### TASK DESCRIPTION
Reproduce verbatim the lines of the material below, starting at the line with "predictive performance (in" and ending at the line with "used to fit", both inclusive; skip the rest.

### EXTRACTED RECORDS
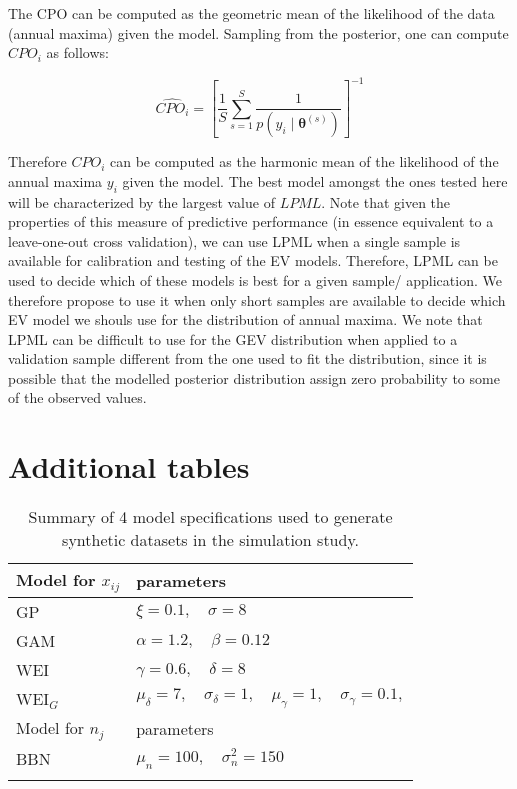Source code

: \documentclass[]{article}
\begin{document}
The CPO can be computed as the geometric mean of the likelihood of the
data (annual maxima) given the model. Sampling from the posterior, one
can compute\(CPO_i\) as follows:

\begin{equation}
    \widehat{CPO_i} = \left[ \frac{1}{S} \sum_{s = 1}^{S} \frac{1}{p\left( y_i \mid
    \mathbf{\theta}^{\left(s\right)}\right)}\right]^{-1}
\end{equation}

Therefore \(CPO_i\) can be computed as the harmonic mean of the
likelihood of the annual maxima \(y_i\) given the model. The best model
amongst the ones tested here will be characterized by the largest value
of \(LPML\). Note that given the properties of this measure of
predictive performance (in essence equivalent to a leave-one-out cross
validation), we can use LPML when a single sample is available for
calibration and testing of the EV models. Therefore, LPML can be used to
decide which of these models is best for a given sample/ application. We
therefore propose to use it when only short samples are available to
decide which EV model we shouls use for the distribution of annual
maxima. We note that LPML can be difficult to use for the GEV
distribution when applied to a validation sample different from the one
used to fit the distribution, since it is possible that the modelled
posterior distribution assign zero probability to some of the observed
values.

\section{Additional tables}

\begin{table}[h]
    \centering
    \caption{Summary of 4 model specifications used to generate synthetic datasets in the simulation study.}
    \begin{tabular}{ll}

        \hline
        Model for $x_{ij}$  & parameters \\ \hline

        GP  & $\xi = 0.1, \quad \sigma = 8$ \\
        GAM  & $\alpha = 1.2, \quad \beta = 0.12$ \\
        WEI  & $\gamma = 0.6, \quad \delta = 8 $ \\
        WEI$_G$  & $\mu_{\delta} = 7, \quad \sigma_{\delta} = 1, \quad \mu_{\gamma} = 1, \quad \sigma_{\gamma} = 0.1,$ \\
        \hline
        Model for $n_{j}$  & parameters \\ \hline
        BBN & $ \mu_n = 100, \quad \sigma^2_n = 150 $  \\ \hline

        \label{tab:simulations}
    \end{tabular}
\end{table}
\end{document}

...

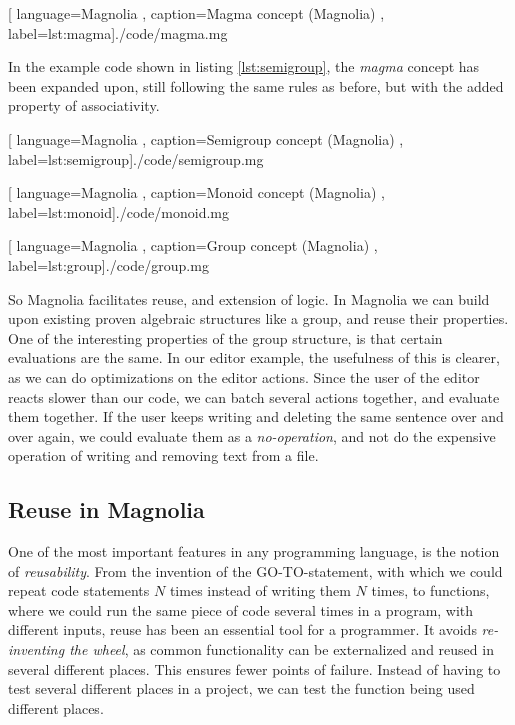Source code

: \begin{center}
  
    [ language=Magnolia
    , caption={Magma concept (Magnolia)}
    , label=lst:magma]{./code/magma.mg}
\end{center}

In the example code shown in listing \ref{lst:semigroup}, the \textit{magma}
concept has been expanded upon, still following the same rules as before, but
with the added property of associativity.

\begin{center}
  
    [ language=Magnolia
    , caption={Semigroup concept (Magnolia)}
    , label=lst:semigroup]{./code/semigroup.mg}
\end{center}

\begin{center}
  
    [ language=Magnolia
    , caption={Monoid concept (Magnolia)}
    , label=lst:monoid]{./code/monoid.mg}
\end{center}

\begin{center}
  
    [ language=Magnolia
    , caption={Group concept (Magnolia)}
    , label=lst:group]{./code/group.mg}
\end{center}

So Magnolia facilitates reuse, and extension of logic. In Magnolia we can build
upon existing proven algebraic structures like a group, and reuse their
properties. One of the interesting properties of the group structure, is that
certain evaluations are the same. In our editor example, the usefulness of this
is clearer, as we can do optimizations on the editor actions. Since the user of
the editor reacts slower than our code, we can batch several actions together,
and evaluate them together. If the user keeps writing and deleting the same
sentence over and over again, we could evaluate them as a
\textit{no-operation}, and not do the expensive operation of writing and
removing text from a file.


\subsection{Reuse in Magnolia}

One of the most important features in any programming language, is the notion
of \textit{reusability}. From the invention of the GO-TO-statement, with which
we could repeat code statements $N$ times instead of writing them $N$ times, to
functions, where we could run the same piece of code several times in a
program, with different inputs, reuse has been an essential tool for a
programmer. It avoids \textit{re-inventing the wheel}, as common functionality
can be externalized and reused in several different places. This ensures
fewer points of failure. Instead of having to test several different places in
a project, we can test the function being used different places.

### WORKED SOLUTION
predictive performance (in essence equivalent to a leave-one-out cross
validation), we can use LPML when a single sample is available for
calibration and testing of the EV models. Therefore, LPML can be used to
decide which of these models is best for a given sample/ application. We
therefore propose to use it when only short samples are available to
decide which EV model we shouls use for the distribution of annual
maxima. We note that LPML can be difficult to use for the GEV
distribution when applied to a validation sample different from the one
used to fit the distribution, since it is possible that the modelled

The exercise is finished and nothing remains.